В.Р.: А кого вы читали из западных структуралистов?

Л.Б.: Ну, французов в основном. Да, да, конечно, Леви-Стросс, Фуко обязательно.

 

В.Р.: Леонид Михайлович, меня вопрос интересует: когда в вашем случае культура становится предметом рефлексии, уже осознанной, теоретической? И когда приходит ощущение того, что она заболтана, растиражирована?

Л.Б.: Нет, вообще она заболтана, потому что понятие «культура» стали прилагать к другой сфере человеческой деятельности. Слово «культура» можно было как угодно применять. Можно было говорить о культуре преподавания, о культуре виноделия, о культурной моде… Все, что угодно.
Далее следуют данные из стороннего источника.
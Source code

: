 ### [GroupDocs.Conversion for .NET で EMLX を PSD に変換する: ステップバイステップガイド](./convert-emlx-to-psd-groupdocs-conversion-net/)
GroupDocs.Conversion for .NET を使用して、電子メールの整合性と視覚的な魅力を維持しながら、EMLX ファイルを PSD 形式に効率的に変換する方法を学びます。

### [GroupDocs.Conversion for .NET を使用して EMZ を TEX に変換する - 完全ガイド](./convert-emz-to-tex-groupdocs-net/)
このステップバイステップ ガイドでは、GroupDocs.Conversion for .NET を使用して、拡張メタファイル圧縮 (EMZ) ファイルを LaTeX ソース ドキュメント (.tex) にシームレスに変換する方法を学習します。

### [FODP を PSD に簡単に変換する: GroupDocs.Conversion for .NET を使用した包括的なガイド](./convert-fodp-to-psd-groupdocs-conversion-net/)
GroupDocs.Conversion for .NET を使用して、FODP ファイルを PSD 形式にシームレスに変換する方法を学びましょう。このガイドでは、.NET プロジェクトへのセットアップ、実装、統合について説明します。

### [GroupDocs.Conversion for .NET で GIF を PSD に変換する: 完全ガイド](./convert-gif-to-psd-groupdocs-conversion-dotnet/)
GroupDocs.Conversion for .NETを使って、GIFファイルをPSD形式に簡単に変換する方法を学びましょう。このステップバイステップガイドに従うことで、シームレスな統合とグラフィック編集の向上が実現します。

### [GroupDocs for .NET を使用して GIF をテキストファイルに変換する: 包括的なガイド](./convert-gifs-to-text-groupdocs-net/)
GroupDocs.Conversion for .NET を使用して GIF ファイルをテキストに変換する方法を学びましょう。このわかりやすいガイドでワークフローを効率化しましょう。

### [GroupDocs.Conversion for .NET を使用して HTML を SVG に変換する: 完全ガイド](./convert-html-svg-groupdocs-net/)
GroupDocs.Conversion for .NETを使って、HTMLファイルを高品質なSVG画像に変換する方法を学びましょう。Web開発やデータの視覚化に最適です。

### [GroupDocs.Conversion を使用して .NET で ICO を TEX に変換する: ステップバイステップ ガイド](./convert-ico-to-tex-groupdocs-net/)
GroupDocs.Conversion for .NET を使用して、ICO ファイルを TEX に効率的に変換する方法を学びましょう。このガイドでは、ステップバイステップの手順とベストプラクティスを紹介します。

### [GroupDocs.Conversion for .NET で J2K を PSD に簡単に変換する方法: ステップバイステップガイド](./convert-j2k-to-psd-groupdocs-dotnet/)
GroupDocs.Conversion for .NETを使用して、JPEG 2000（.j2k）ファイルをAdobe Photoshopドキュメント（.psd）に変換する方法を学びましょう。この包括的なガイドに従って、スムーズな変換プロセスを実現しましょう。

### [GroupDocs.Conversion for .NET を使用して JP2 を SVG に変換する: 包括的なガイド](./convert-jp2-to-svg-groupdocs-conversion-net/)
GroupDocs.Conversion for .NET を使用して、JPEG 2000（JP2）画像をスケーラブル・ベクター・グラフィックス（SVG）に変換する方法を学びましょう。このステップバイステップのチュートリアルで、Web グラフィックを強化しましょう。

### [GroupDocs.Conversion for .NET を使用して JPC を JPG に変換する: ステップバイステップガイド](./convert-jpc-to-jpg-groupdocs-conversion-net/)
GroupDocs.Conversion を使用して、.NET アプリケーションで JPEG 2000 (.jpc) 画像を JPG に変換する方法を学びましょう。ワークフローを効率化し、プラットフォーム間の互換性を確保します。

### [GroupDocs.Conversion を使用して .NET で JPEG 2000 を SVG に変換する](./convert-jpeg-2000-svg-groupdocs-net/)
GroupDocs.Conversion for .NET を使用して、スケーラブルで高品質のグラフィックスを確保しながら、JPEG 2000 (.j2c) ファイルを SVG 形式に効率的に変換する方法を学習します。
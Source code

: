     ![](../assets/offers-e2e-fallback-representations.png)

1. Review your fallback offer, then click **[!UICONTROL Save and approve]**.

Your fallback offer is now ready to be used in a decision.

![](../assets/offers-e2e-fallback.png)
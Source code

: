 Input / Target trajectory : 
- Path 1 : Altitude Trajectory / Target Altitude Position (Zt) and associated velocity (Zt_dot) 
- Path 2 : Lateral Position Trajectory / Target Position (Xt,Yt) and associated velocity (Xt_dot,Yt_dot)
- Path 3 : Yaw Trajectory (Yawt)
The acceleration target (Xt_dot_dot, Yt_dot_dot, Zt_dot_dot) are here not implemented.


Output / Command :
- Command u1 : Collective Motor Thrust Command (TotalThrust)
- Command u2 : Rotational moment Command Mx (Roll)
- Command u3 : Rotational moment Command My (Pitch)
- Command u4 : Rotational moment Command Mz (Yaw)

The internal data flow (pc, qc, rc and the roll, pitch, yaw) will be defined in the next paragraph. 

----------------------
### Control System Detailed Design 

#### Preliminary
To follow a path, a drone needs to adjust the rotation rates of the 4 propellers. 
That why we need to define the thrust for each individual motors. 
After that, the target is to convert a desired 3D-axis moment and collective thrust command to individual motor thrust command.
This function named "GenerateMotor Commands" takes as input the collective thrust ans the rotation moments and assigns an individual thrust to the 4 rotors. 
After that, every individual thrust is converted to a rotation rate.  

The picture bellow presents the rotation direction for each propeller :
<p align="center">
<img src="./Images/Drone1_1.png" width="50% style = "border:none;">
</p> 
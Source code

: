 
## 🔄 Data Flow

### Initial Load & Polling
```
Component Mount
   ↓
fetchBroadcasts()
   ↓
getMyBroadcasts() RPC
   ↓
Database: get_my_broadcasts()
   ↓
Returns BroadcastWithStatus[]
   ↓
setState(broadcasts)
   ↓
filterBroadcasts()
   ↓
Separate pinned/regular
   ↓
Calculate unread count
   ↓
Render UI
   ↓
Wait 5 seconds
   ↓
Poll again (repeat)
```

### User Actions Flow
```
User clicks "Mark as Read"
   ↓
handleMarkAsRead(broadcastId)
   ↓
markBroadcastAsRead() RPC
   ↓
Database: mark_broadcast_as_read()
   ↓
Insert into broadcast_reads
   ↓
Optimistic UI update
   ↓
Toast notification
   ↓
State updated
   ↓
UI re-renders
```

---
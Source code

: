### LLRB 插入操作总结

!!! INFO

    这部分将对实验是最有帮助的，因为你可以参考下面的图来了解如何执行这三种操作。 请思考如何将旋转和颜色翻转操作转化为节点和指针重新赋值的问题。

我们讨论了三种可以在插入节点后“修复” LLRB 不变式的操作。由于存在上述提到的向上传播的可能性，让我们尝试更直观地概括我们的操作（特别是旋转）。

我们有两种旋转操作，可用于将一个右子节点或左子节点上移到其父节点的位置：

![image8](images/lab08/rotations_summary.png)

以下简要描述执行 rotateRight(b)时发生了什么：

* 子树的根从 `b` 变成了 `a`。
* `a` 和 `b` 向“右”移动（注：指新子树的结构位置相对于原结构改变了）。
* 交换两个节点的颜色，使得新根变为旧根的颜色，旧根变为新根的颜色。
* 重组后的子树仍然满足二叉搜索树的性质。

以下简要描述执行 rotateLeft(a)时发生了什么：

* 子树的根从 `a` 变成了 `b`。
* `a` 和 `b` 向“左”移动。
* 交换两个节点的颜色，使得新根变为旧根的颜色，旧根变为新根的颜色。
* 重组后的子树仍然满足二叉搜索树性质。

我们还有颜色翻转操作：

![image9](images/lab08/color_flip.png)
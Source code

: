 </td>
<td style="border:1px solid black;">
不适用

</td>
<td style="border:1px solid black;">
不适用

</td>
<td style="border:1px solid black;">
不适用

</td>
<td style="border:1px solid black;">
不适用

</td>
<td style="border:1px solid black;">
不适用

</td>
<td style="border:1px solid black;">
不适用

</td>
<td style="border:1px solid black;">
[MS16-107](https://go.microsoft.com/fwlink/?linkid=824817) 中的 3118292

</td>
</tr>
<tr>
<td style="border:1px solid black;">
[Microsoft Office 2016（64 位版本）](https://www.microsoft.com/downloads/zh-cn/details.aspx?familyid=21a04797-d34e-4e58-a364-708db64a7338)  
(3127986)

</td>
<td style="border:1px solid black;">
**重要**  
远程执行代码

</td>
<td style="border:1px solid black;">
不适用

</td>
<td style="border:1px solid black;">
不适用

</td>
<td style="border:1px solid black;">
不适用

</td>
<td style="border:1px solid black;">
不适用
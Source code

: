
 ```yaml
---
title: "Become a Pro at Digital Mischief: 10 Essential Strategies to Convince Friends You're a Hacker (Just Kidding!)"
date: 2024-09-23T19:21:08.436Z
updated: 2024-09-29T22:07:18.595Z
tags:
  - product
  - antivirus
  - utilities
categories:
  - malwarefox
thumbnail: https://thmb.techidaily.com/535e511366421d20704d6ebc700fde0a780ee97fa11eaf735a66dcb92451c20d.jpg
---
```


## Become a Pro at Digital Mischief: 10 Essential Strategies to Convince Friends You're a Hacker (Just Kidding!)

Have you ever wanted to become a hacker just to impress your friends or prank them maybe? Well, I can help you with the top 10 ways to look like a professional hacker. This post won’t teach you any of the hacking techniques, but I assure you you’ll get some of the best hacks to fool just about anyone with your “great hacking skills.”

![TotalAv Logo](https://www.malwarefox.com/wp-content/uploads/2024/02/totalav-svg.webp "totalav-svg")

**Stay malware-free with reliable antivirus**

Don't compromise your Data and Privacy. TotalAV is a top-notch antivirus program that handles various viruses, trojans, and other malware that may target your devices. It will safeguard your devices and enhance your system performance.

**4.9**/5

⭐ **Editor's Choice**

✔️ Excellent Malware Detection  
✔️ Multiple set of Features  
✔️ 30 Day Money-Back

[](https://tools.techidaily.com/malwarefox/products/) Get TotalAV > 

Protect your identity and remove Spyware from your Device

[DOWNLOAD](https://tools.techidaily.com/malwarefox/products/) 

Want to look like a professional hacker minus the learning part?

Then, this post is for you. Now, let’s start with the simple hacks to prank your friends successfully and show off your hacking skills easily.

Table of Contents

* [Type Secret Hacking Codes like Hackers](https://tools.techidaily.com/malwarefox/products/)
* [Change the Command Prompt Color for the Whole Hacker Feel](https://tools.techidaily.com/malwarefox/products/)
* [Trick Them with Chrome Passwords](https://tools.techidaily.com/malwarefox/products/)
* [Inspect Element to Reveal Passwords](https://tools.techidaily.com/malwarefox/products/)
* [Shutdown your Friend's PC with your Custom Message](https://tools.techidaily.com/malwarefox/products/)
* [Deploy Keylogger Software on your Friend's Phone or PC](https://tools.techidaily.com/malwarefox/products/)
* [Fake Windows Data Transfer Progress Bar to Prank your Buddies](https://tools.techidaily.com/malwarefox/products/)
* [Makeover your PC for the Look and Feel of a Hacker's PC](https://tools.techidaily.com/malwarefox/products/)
Я после знакомства с Бахтиным и с Библером, который на меня очень повлиял, хотя мы спорили с ним отчаянно… Но он подходил к этому как логик, а я — как историк. Для меня, скажем, переход к Новому времени был огромной цезурой — вся мировая история пошла иначе на Западе, и всемирная стала совершенно другой. А он, исходя из диалога культур, прав был, разумеется, отстаивая ту, в общем-то, элементарную мысль, что прогресса в культуре быть не может, что Платон не выше Гегеля, Гегель не выше Платона. Кто выше, Пушкин или Мандельштам? Конечно, влияние Пушкина и разнообразие его влияний на всю последующую культуру гораздо больше, шире, чем у Мандельштама, но по уровню гения — как измерить уровень этого колодца?

А потом еще был большой религиозный привкус. Карякин тоже не был серьезным человеком, потому что любил у Достоевского прежде всего «Бесов», потому что тут можно найти больше всего намеков на советскую власть, на кого угодно, на Нечаева и т.д., это глупо. Вершина Достоевского — не «Бесы». «Бесы» — достаточно памфлетная вещь, это же ясно. И Грановский, и Тургенев высмеиваются, и всякие либеральные вещи. [Это] идеологизированная вещь. Но написана Достоевским, так что достаточно крепко. Чего стоит один Ставрогин, да? Крепко написанная вещь, но она высмеивает либеральное, демократическое, революционно-демократическое направление. Я не понимаю, я идеологии Достоевского не принимаю, кроме некоторых его прорывов. Что дороже, Христос или истина? Истина дороже Христа, потому что есть еще истина буддизма, хотя в пределах религиозности не может быть… Нет последнего слова в культуре, понятно.